Whatever the records say, give every one of them again exactly.

::::

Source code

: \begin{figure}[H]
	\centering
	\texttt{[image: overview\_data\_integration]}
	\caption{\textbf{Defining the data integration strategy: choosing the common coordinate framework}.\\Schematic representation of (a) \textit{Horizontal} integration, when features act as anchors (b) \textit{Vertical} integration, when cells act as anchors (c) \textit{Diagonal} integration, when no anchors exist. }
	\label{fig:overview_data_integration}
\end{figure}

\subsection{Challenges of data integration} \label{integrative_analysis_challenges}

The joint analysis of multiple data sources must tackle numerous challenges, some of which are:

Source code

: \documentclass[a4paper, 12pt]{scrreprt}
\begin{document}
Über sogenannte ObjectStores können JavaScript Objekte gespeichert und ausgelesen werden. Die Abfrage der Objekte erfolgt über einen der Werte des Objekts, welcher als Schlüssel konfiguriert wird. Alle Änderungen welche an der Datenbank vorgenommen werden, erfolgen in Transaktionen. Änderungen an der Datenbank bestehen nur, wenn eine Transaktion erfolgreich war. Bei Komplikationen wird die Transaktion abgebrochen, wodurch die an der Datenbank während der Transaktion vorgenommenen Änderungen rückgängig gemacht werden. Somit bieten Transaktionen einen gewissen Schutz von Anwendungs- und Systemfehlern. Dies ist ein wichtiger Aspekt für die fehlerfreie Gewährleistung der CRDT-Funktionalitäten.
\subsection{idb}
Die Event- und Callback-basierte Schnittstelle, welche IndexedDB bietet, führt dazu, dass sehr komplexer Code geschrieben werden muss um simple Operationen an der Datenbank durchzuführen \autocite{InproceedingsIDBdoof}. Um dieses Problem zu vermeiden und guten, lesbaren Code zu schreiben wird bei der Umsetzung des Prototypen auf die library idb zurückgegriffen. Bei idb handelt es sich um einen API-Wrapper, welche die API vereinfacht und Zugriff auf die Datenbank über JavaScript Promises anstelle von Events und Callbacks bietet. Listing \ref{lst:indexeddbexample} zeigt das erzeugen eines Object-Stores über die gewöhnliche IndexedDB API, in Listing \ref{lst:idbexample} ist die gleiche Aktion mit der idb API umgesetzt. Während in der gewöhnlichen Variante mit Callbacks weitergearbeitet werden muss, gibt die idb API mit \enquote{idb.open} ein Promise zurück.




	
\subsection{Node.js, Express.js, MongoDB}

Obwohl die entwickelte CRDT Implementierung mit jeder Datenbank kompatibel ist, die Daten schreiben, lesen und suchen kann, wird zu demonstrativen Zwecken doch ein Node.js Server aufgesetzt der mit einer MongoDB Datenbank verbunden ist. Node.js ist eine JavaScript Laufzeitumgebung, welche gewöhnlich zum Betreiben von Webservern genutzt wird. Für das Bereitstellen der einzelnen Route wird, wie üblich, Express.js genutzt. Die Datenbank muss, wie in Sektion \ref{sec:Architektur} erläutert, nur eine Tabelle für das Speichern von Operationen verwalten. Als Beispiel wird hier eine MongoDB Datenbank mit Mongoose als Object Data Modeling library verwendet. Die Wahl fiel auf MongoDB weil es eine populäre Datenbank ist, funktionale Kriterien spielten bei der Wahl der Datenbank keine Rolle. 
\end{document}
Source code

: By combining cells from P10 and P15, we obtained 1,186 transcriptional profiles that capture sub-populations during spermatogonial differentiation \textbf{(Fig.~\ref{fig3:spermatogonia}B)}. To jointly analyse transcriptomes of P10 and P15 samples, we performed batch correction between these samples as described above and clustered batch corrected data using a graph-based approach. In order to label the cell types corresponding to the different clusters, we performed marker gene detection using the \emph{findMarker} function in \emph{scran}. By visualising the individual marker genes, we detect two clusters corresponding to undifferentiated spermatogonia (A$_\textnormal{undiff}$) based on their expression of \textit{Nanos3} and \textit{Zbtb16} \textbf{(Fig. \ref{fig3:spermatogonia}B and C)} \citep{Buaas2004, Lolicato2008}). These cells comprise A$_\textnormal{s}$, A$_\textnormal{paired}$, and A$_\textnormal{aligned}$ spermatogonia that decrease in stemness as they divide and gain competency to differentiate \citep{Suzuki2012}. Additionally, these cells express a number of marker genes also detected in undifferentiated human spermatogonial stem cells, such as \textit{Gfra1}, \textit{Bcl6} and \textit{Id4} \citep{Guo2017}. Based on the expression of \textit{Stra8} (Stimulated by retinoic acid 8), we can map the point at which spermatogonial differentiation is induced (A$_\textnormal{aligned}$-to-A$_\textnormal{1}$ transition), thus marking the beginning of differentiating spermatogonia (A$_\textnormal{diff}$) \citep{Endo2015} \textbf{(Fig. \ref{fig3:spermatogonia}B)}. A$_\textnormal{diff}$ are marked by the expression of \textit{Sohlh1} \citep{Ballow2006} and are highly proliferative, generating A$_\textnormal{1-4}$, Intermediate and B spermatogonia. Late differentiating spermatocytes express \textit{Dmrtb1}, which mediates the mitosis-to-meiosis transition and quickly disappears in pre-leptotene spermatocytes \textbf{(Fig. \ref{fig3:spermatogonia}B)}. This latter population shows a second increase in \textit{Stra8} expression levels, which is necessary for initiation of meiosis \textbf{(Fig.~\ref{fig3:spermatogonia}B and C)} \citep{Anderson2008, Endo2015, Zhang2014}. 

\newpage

::::

• _RESPONSE TO THIS EXERCISE_:
Source code

: \begin{figure}[H]
	\centering
	\texttt{[image: overview\_data\_integration]}
	\caption{\textbf{Defining the data integration strategy: choosing the common coordinate framework}.\\Schematic representation of (a) \textit{Horizontal} integration, when features act as anchors (b) \textit{Vertical} integration, when cells act as anchors (c) \textit{Diagonal} integration, when no anchors exist. }
	\label{fig:overview_data_integration}
\end{figure}

\subsection{Challenges of data integration} \label{integrative_analysis_challenges}

The joint analysis of multiple data sources must tackle numerous challenges, some of which are:

Source code

: \documentclass[a4paper, 12pt]{scrreprt}
\begin{document}
Über sogenannte ObjectStores können JavaScript Objekte gespeichert und ausgelesen werden. Die Abfrage der Objekte erfolgt über einen der Werte des Objekts, welcher als Schlüssel konfiguriert wird. Alle Änderungen welche an der Datenbank vorgenommen werden, erfolgen in Transaktionen. Änderungen an der Datenbank bestehen nur, wenn eine Transaktion erfolgreich war. Bei Komplikationen wird die Transaktion abgebrochen, wodurch die an der Datenbank während der Transaktion vorgenommenen Änderungen rückgängig gemacht werden. Somit bieten Transaktionen einen gewissen Schutz von Anwendungs- und Systemfehlern. Dies ist ein wichtiger Aspekt für die fehlerfreie Gewährleistung der CRDT-Funktionalitäten.
\subsection{idb}
Die Event- und Callback-basierte Schnittstelle, welche IndexedDB bietet, führt dazu, dass sehr komplexer Code geschrieben werden muss um simple Operationen an der Datenbank durchzuführen \autocite{InproceedingsIDBdoof}. Um dieses Problem zu vermeiden und guten, lesbaren Code zu schreiben wird bei der Umsetzung des Prototypen auf die library idb zurückgegriffen. Bei idb handelt es sich um einen API-Wrapper, welche die API vereinfacht und Zugriff auf die Datenbank über JavaScript Promises anstelle von Events und Callbacks bietet. Listing \ref{lst:indexeddbexample} zeigt das erzeugen eines Object-Stores über die gewöhnliche IndexedDB API, in Listing \ref{lst:idbexample} ist die gleiche Aktion mit der idb API umgesetzt. Während in der gewöhnlichen Variante mit Callbacks weitergearbeitet werden muss, gibt die idb API mit \enquote{idb.open} ein Promise zurück.




	
\subsection{Node.js, Express.js, MongoDB}

Obwohl die entwickelte CRDT Implementierung mit jeder Datenbank kompatibel ist, die Daten schreiben, lesen und suchen kann, wird zu demonstrativen Zwecken doch ein Node.js Server aufgesetzt der mit einer MongoDB Datenbank verbunden ist. Node.js ist eine JavaScript Laufzeitumgebung, welche gewöhnlich zum Betreiben von Webservern genutzt wird. Für das Bereitstellen der einzelnen Route wird, wie üblich, Express.js genutzt. Die Datenbank muss, wie in Sektion \ref{sec:Architektur} erläutert, nur eine Tabelle für das Speichern von Operationen verwalten. Als Beispiel wird hier eine MongoDB Datenbank mit Mongoose als Object Data Modeling library verwendet. Die Wahl fiel auf MongoDB weil es eine populäre Datenbank ist, funktionale Kriterien spielten bei der Wahl der Datenbank keine Rolle. 
\end{document}
Source code

: By combining cells from P10 and P15, we obtained 1,186 transcriptional profiles that capture sub-populations during spermatogonial differentiation \textbf{(Fig.~\ref{fig3:spermatogonia}B)}. To jointly analyse transcriptomes of P10 and P15 samples, we performed batch correction between these samples as described above and clustered batch corrected data using a graph-based approach. In order to label the cell types corresponding to the different clusters, we performed marker gene detection using the \emph{findMarker} function in \emph{scran}. By visualising the individual marker genes, we detect two clusters corresponding to undifferentiated spermatogonia (A$_\textnormal{undiff}$) based on their expression of \textit{Nanos3} and \textit{Zbtb16} \textbf{(Fig. \ref{fig3:spermatogonia}B and C)} \citep{Buaas2004, Lolicato2008}). These cells comprise A$_\textnormal{s}$, A$_\textnormal{paired}$, and A$_\textnormal{aligned}$ spermatogonia that decrease in stemness as they divide and gain competency to differentiate \citep{Suzuki2012}. Additionally, these cells express a number of marker genes also detected in undifferentiated human spermatogonial stem cells, such as \textit{Gfra1}, \textit{Bcl6} and \textit{Id4} \citep{Guo2017}. Based on the expression of \textit{Stra8} (Stimulated by retinoic acid 8), we can map the point at which spermatogonial differentiation is induced (A$_\textnormal{aligned}$-to-A$_\textnormal{1}$ transition), thus marking the beginning of differentiating spermatogonia (A$_\textnormal{diff}$) \citep{Endo2015} \textbf{(Fig. \ref{fig3:spermatogonia}B)}. A$_\textnormal{diff}$ are marked by the expression of \textit{Sohlh1} \citep{Ballow2006} and are highly proliferative, generating A$_\textnormal{1-4}$, Intermediate and B spermatogonia. Late differentiating spermatocytes express \textit{Dmrtb1}, which mediates the mitosis-to-meiosis transition and quickly disappears in pre-leptotene spermatocytes \textbf{(Fig. \ref{fig3:spermatogonia}B)}. This latter population shows a second increase in \textit{Stra8} expression levels, which is necessary for initiation of meiosis \textbf{(Fig.~\ref{fig3:spermatogonia}B and C)} \citep{Anderson2008, Endo2015, Zhang2014}. 

\newpage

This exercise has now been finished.